# WHAT THIS TASK INVOLVES:
Copy each line from the records below in which the word "ToolGunMeta" is found.

━━━━━ DATA FOR THE TASK

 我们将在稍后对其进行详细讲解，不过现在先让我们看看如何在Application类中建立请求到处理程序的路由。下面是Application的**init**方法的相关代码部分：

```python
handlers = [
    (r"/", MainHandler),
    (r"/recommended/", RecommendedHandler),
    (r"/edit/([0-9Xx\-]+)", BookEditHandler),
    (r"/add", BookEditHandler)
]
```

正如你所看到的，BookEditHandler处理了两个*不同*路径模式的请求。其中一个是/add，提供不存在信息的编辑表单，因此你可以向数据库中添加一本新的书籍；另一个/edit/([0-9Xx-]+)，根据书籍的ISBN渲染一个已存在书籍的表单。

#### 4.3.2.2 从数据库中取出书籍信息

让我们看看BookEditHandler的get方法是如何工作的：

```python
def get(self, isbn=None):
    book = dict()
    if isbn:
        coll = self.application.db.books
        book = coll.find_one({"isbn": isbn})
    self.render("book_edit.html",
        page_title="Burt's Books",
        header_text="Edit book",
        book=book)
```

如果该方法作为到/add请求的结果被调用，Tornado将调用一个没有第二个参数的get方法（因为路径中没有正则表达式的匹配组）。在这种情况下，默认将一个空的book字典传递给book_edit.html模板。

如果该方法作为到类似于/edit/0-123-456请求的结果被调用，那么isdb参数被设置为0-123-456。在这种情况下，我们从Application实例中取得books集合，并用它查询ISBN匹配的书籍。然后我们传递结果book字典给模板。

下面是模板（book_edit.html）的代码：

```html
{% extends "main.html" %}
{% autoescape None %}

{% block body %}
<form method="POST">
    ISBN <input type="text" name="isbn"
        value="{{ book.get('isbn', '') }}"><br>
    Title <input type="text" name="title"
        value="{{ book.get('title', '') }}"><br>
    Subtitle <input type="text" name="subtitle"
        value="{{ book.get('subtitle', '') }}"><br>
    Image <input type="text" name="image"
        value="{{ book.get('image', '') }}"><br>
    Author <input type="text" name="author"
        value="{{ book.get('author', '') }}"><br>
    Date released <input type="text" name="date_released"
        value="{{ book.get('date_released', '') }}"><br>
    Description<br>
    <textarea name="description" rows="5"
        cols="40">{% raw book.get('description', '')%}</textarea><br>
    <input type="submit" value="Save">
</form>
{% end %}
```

━━━━━━━━━━
━━━━━ DATA FOR THE TASK

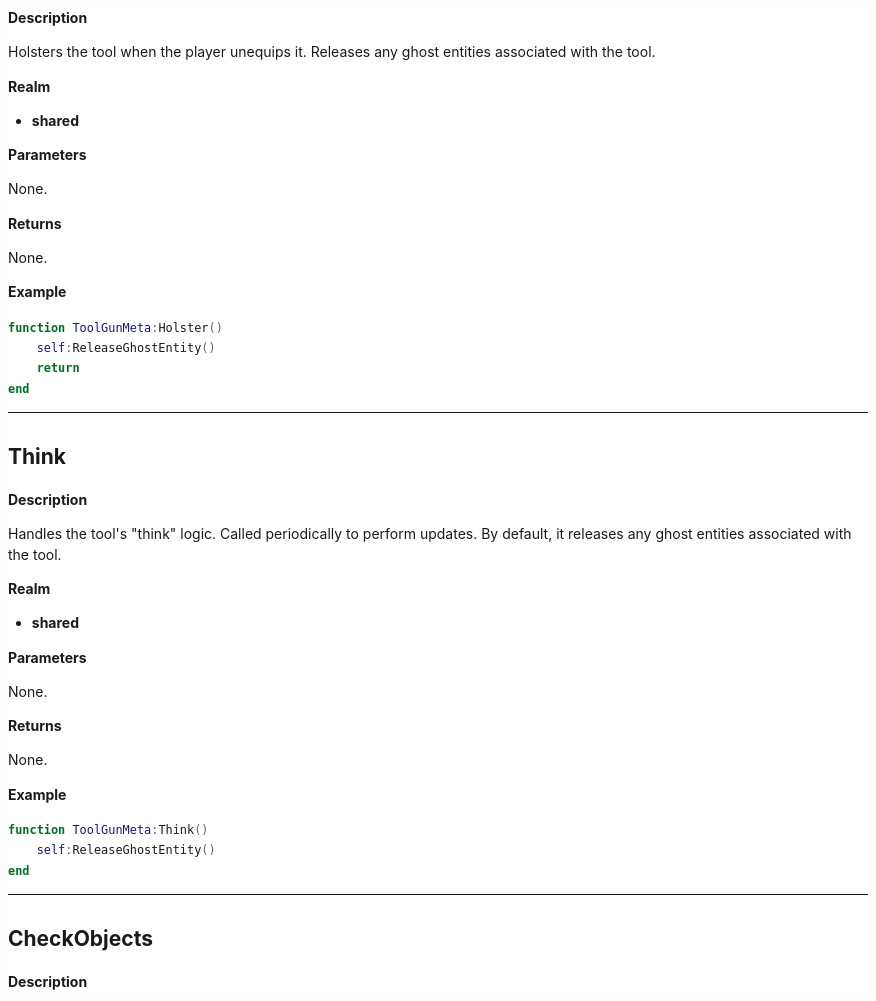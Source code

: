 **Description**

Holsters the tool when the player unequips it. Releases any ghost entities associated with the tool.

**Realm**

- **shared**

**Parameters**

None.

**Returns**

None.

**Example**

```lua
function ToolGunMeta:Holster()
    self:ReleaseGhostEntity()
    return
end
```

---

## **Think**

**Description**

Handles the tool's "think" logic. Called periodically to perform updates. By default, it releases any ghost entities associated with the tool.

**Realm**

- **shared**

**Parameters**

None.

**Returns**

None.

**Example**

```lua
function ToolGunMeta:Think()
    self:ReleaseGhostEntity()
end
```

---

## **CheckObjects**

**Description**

━━━━━━━━━━

# SOLVED EXERCISE:
function ToolGunMeta:Holster()
function ToolGunMeta:Think()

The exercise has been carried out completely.